No creo que sea necesario reflexionar profundamente con sentencias de Adam Smith, curvas de Gauss, prevenciones de Keynes, discursos de Schultz, de Fisher o de Hayek para desenredar la vida sindical en Colombia; aquí es simple: o vives de forma holgada como sindicalista, en contubernio con las maneras de capital, o mueres en el imaginario estrepitoso de la moral socialista, por una bala o de hambre o como sea. Es cuestión de sentido común, el infalible impulso, el gran poder del capital económico es el que promociona al capital humano de unos cuantos favorecidos y, supuestamente, de aquellos que, según la leyenda, supieron cómo aplicar mejor su talento depositando su asombrosa potencia y su capacidad de decisión en jornadas insomnes hasta someter la pobreza, enfrentar la depresión y, a pulso, ser mejores que antes y aun mejores que los mismos vencedores tradicionales del capitalismo.

He querido recordar a mi desacordado padre hasta donde el caso sea rastreable y mis fuerzas me ayuden, ahora cuando el archivo me pone en condiciones propicias para distinguir lo esencial y permanente de su historia, creyendo —quizás con necedad— que su vida destruida o su desaparición revolucionaria o su astucia convenible o su odio infantil al mundo o sus actuaciones en contra de sus intereses fundamentales o sus trucos de malicia descubierta o sus mentiras de «por si acaso» o su apariencia de niño en trance de desorden no estaban acondicionados para el quehacer familiar. Insuperable derrochador en loterías, tabaco y licores, cuanto al común del ajetreo de la vida bohemia. Minucias tal vez, pero elocuentes.
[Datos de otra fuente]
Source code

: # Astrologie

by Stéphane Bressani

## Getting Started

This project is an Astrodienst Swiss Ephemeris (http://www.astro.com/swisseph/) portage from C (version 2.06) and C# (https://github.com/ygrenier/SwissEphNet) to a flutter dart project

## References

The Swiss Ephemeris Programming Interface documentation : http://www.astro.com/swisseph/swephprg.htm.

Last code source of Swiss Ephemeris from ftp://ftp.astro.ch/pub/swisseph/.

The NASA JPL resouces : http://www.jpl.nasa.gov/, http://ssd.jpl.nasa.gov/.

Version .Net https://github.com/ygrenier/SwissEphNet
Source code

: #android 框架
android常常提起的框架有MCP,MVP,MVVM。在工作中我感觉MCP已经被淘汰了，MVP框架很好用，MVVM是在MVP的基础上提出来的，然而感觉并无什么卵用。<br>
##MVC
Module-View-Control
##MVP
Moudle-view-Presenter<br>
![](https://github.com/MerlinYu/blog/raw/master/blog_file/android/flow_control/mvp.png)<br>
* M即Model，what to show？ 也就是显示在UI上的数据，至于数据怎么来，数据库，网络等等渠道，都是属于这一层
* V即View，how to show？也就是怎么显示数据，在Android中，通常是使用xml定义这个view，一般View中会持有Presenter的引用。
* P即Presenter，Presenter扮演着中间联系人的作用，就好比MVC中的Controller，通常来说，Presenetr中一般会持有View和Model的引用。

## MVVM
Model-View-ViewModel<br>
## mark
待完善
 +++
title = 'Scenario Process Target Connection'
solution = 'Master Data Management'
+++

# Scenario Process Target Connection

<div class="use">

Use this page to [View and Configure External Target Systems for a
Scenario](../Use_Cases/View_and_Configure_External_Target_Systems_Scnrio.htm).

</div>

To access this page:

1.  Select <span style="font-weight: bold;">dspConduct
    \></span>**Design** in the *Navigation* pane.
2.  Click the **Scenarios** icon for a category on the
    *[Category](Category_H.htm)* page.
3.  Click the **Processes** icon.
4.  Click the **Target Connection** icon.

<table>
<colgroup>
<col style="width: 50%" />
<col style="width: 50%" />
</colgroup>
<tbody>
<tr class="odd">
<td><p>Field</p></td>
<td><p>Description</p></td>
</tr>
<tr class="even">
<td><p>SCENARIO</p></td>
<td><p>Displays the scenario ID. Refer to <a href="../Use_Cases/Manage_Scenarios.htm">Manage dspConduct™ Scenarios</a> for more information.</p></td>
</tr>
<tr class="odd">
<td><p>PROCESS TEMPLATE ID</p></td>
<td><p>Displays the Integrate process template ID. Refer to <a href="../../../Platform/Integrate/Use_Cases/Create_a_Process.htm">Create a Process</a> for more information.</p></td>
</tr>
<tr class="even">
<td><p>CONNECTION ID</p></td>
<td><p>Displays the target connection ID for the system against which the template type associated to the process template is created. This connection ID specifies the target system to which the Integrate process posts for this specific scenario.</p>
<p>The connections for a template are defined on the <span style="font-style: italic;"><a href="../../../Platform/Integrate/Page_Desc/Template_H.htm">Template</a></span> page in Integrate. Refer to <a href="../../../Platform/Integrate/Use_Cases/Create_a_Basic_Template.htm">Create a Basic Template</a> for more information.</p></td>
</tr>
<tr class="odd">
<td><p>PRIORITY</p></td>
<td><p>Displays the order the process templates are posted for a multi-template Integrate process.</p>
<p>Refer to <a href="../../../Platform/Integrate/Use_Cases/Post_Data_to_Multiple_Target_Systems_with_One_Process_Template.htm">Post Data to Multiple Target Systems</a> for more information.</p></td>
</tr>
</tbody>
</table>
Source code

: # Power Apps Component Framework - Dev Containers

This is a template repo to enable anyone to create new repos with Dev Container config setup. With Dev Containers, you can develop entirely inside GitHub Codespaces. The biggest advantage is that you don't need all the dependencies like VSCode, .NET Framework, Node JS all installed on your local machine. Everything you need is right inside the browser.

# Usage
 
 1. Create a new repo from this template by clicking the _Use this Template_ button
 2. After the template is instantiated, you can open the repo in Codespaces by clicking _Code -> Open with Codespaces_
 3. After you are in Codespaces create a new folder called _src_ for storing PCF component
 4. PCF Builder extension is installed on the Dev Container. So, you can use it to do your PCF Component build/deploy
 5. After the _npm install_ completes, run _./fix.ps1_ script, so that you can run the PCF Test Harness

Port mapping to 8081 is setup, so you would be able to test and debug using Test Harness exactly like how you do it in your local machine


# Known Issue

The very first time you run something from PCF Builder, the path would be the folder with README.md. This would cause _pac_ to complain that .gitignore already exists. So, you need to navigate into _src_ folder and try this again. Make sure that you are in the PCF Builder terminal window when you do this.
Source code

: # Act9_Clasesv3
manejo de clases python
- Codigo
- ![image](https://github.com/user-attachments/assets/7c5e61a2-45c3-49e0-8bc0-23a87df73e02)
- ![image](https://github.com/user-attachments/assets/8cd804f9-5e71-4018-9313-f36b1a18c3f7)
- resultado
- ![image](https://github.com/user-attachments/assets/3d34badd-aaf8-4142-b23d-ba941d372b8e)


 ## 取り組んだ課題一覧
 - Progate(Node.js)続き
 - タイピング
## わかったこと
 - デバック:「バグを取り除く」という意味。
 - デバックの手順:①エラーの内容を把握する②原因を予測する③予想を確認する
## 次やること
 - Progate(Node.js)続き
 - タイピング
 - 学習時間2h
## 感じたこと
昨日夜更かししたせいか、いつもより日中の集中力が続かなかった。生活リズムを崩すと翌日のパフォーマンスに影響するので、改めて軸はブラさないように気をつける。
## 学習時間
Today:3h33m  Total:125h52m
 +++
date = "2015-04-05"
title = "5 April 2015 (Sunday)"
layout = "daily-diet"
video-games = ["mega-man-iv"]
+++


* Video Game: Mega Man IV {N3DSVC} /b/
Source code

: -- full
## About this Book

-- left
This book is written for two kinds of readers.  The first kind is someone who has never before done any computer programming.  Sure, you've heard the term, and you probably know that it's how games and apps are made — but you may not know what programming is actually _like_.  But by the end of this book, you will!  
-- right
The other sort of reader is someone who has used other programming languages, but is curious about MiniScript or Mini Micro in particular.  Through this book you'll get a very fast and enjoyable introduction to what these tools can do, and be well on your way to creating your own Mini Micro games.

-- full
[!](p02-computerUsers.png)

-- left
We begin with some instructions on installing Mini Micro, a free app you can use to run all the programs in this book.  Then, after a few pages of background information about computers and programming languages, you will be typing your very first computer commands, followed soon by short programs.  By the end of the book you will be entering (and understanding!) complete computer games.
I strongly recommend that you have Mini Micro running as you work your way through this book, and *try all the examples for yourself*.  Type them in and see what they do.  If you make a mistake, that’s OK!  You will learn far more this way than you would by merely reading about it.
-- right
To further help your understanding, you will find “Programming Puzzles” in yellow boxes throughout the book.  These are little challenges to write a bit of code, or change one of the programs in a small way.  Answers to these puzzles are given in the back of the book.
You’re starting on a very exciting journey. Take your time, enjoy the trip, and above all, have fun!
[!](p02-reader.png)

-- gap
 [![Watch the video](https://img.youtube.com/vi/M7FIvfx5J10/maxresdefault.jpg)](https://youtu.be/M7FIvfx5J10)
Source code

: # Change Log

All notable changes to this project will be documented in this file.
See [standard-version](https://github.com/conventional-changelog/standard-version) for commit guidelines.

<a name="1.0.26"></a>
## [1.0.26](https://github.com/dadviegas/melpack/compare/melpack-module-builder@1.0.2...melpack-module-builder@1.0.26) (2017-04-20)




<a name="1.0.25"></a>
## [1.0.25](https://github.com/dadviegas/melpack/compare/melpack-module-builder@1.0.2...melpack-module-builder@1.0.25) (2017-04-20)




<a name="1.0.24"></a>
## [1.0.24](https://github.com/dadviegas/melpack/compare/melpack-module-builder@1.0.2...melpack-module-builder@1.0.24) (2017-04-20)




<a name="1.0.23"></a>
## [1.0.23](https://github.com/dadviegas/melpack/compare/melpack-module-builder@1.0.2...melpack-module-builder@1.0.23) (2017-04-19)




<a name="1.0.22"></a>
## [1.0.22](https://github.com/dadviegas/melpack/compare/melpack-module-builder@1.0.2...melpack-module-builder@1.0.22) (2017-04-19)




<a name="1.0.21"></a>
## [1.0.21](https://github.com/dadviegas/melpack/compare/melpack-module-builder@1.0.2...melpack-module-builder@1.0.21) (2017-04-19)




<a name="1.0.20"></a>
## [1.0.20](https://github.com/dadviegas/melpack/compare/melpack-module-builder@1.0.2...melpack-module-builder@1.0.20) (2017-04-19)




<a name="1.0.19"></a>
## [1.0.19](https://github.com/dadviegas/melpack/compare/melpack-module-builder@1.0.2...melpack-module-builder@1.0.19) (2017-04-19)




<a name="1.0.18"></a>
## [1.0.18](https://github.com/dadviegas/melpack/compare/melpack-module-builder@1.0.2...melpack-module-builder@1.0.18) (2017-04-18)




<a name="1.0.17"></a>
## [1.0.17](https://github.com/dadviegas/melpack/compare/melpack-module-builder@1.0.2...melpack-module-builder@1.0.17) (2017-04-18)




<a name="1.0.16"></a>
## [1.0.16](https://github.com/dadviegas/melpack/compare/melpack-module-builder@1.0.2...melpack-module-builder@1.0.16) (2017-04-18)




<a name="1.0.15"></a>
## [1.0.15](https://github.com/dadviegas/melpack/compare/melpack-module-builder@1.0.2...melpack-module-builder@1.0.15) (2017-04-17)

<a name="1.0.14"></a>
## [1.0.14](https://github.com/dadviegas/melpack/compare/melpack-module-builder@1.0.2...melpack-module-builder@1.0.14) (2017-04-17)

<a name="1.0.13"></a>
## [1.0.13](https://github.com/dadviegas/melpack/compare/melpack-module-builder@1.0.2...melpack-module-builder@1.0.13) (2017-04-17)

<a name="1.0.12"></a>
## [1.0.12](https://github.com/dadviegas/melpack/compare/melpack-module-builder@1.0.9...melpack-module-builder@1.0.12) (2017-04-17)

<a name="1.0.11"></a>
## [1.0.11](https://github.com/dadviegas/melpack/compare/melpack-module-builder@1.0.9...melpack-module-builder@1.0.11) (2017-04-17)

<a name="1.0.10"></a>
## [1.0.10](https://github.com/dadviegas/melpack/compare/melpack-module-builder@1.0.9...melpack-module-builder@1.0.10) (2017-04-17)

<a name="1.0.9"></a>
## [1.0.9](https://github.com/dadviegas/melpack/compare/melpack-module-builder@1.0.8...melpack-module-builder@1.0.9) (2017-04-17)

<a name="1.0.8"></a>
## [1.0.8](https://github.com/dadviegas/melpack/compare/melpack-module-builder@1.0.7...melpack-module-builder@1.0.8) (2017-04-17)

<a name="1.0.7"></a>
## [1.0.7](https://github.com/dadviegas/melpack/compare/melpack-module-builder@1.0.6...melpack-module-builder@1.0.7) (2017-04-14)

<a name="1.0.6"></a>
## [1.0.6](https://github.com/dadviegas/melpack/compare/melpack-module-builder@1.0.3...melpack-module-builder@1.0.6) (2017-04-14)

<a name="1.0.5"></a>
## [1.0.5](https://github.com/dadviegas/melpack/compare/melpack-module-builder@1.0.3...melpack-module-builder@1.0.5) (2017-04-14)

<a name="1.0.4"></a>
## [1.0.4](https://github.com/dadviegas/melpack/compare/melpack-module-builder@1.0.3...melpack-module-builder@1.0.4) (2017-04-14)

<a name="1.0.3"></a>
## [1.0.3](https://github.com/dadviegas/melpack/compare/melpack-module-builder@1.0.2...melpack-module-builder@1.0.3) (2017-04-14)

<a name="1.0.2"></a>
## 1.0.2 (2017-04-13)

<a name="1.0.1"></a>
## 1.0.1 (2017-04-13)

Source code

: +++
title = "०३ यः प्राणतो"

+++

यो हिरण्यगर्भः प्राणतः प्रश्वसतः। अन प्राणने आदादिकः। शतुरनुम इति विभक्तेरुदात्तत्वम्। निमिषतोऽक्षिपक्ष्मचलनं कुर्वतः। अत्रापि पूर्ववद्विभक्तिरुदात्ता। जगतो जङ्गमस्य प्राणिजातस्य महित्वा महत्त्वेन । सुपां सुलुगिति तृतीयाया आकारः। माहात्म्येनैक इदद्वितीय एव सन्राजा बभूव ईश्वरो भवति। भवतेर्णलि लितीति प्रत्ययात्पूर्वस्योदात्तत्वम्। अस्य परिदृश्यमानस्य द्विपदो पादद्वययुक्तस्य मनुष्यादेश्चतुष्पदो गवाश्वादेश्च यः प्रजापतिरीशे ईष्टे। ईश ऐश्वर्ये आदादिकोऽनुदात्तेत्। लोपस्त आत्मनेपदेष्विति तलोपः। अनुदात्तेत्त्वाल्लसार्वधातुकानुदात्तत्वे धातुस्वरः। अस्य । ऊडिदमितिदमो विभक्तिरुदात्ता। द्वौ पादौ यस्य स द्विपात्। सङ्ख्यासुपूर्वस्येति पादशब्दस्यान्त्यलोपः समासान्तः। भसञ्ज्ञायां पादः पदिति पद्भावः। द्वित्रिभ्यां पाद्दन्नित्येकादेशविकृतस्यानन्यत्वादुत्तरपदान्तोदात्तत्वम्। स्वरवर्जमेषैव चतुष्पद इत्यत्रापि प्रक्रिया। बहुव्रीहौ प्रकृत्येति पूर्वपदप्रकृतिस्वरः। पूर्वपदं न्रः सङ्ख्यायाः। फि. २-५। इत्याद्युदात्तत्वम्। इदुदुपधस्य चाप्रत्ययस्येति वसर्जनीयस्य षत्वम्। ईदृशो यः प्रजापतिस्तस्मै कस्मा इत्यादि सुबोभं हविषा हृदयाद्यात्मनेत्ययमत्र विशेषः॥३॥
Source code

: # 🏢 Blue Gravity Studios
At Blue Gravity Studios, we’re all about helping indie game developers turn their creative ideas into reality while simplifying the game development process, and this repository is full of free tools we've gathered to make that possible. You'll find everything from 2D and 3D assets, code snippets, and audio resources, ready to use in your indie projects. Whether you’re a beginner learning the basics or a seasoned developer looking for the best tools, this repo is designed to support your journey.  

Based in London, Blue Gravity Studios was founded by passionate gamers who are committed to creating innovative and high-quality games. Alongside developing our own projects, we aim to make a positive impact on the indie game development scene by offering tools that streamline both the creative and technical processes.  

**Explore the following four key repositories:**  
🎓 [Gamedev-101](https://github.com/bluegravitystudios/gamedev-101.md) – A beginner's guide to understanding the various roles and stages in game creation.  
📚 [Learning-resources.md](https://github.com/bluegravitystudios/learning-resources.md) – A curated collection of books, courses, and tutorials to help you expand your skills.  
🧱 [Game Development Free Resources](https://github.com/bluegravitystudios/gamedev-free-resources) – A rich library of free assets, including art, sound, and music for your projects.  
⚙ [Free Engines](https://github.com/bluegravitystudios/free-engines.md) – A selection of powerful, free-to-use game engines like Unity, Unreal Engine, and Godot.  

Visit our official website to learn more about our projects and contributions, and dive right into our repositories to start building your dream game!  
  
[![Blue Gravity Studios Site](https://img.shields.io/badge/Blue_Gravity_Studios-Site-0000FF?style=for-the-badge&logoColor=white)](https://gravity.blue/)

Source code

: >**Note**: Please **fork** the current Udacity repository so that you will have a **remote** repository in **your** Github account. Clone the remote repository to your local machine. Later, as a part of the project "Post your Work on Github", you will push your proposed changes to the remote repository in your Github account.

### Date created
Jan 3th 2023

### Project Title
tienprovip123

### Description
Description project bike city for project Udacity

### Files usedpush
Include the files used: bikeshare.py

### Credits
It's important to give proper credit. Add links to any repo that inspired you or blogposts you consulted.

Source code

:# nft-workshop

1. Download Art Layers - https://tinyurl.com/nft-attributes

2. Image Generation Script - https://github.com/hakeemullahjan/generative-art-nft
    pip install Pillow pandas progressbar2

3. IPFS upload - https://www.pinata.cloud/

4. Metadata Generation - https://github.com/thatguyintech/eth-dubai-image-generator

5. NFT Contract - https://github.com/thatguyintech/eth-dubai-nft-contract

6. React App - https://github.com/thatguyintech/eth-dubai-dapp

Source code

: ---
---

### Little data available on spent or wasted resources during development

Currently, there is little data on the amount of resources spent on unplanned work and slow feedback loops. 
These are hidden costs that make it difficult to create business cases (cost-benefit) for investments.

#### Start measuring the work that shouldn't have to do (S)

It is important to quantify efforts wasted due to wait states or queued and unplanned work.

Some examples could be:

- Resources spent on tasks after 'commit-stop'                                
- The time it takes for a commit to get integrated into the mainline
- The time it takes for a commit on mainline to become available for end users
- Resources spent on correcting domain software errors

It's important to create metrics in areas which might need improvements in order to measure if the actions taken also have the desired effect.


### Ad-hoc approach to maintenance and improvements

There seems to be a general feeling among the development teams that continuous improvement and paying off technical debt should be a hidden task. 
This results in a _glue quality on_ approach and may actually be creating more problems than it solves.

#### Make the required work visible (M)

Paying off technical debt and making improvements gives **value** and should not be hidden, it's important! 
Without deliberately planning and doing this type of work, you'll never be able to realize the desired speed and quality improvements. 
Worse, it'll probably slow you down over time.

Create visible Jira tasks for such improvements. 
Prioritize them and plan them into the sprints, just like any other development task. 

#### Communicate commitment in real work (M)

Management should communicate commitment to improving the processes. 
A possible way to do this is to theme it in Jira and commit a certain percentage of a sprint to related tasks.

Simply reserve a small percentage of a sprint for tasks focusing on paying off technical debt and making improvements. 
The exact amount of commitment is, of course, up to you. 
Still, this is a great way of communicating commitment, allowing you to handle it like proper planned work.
De ahí que todo lo que yo hice para dar con su paradero lo consideré elemento ineludible de toda planeación sensata para mi propia vida.

¿Qué archivo tengo? La adaptación más económica de los medios y las oportunidades existentes que tuvieron un fin determinado para Ramón. Le llamo archivo en el sentido más amplio de la palabra a toda aplicación de su actividad para combinar las fuerzas que dispuso para alcanzar un fin, su fin. Tengo tanto. Diferentes modos de su actividad, colectiva e individual, que se extienden sobre un tiempo muy corto y sobre un espacio reducido o sobre un espacio y un tiempo considerables. Y aunque existe una necesidad que me impulsa a conocer qué fue lo que pasó, la satisfacción de saberlo muerto, por la regla general de manejo de ese archivo, solo puede aplicarse para armonizar el impulso que viene de invocar a un padre para hacerlo concurrir a su desaparición definitiva. La familia, mi familia, mi madre y mi hermana no transarán con este planteamiento que robustece el vergonzoso momento histórico familiar y del país, y hasta cierto punto tenían razón. Mi parcialidad parental y política en este grave evento, al momento de escribir, debería romper la revolución social de mi padre, debería romper a mi padre. La escritura es para eso, vuelca y rompe cosas, personas, instituciones, estructuras, bienes comunes, inocentes, asesina al prójimo, afea el lenguaje popular, envileció mi juventud. ¿La escritura o mi padre? Gentil ejemplo de elegancia ética, apurador del trance sabio, alzando barricadas discursivas y oprobios para instituir en nosotros otra revolución. ¿La escritura o mi padre?

Porque mi sombra, nuestra sombra, tiene ese origen, un alcance y un alivio. Inquietante tal aseveración. ¿Y mi abuelo? El de la centuria anterior. Bueno, yo conceptúo que no se puede recapitular abarcando la plenitud de todas las situaciones implícitas en la circunstancia. Considero difícil discutir su preeminencia, su generosa virtud, en la constitución sombría de esta prole; vistas las cosas en conjunto, nadie le negaría su evidente papel principal en la generación de esta oscuridad.